*** Opening of Excerpted data ***

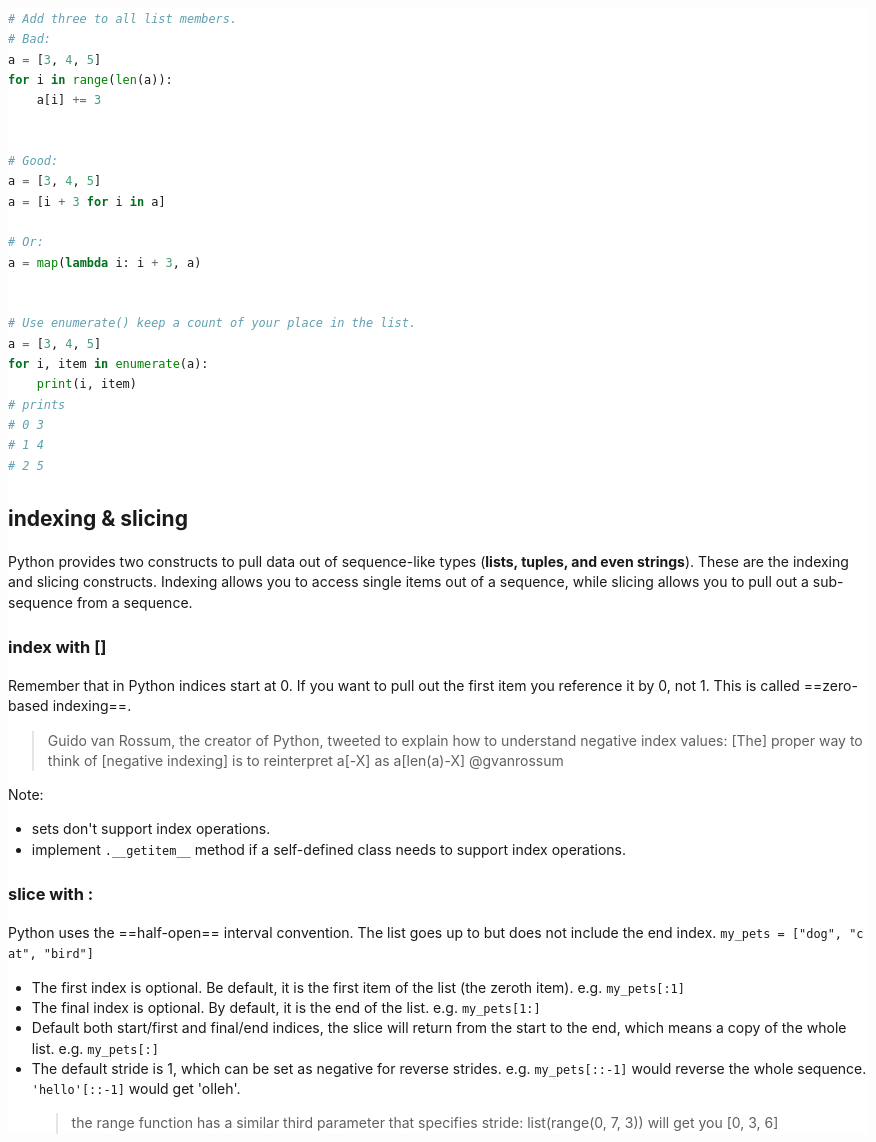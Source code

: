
 ```python
# Add three to all list members.
# Bad:
a = [3, 4, 5]
for i in range(len(a)):
	a[i] += 3


# Good:
a = [3, 4, 5]
a = [i + 3 for i in a]

# Or:
a = map(lambda i: i + 3, a)


# Use enumerate() keep a count of your place in the list.
a = [3, 4, 5]
for i, item in enumerate(a):
	print(i, item)
# prints
# 0 3
# 1 4
# 2 5
```

## indexing & slicing
Python provides two constructs to pull data out of sequence-like types (**lists, tuples, and even strings**). These are the indexing and slicing constructs. Indexing allows you to access single items out of a sequence, while slicing allows you to pull out a sub-sequence from a sequence.
### index with []
Remember that in Python indices start at 0. If you want to pull out the first item you reference it by 0, not 1. This is called ==zero-based indexing==.

> Guido van Rossum, the creator of Python, tweeted to explain how to understand negative index values:
[The] proper way to think of [negative indexing] is to reinterpret a[-X] as
a[len(a)-X]
@gvanrossum

Note: 
* sets don't support index operations.
* implement `.__getitem__` method if a self-defined class needs to support index operations.

### slice with :
Python uses the ==half-open== interval convention. The list goes up to but
does not include the end index.
`my_pets = ["dog", "cat", "bird"]`
* The first index is optional. Be default, it is the first item of the list (the zeroth item). e.g. `my_pets[:1]`
* The final index is optional. By default, it is the end of the list. e.g. `my_pets[1:]`
* Default both start/first and final/end indices, the slice will return from the start to the end, which means a copy of the whole list. e.g. `my_pets[:]`
* The default stride is 1, which can be set as negative for reverse strides. e.g. `my_pets[::-1]` would reverse the whole sequence. 
	`'hello'[::-1]` would get 'olleh'.
	> the range function has a similar third parameter that specifies stride:
	list(range(0, 7, 3)) will get you [0, 3, 6]
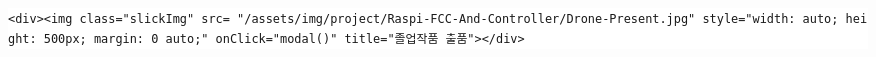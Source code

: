     <div><img class="slickImg" src= "/assets/img/project/Raspi-FCC-And-Controller/Drone-Present.jpg" style="width: auto; height: 500px; margin: 0 auto;" onClick="modal()" title="졸업작품 출품"></div>
</div>
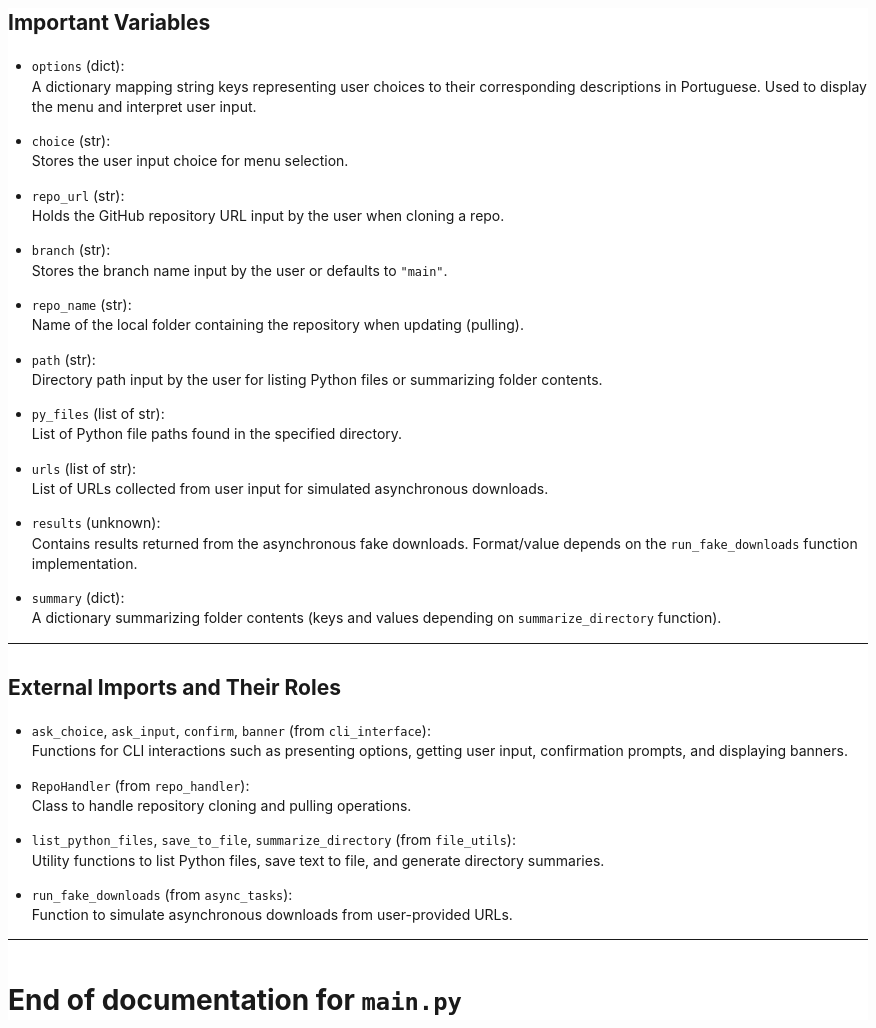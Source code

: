## Important Variables

- `options` (dict):  
  A dictionary mapping string keys representing user choices to their corresponding descriptions in Portuguese. Used to display the menu and interpret user input.

- `choice` (str):  
  Stores the user input choice for menu selection.

- `repo_url` (str):  
  Holds the GitHub repository URL input by the user when cloning a repo.

- `branch` (str):  
  Stores the branch name input by the user or defaults to `"main"`.

- `repo_name` (str):  
  Name of the local folder containing the repository when updating (pulling).

- `path` (str):  
  Directory path input by the user for listing Python files or summarizing folder contents.

- `py_files` (list of str):  
  List of Python file paths found in the specified directory.

- `urls` (list of str):  
  List of URLs collected from user input for simulated asynchronous downloads.

- `results` (unknown):  
  Contains results returned from the asynchronous fake downloads. Format/value depends on the `run_fake_downloads` function implementation.

- `summary` (dict):  
  A dictionary summarizing folder contents (keys and values depending on `summarize_directory` function).

---

## External Imports and Their Roles

- `ask_choice`, `ask_input`, `confirm`, `banner` (from `cli_interface`):  
  Functions for CLI interactions such as presenting options, getting user input, confirmation prompts, and displaying banners.

- `RepoHandler` (from `repo_handler`):  
  Class to handle repository cloning and pulling operations.

- `list_python_files`, `save_to_file`, `summarize_directory` (from `file_utils`):  
  Utility functions to list Python files, save text to file, and generate directory summaries.

- `run_fake_downloads` (from `async_tasks`):  
  Function to simulate asynchronous downloads from user-provided URLs.

---

# End of documentation for `main.py`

*** Close of Excerpted data ***

_Activity:_ Copy, from the data above, every line where the word "which" appears.

_Solved problem:_
* Default both start/first and final/end indices, the slice will return from the start to the end, which means a copy of the whole list. e.g. `my_pets[:]`
* The default stride is 1, which can be set as negative for reverse strides. e.g. `my_pets[::-1]` would reverse the whole sequence. 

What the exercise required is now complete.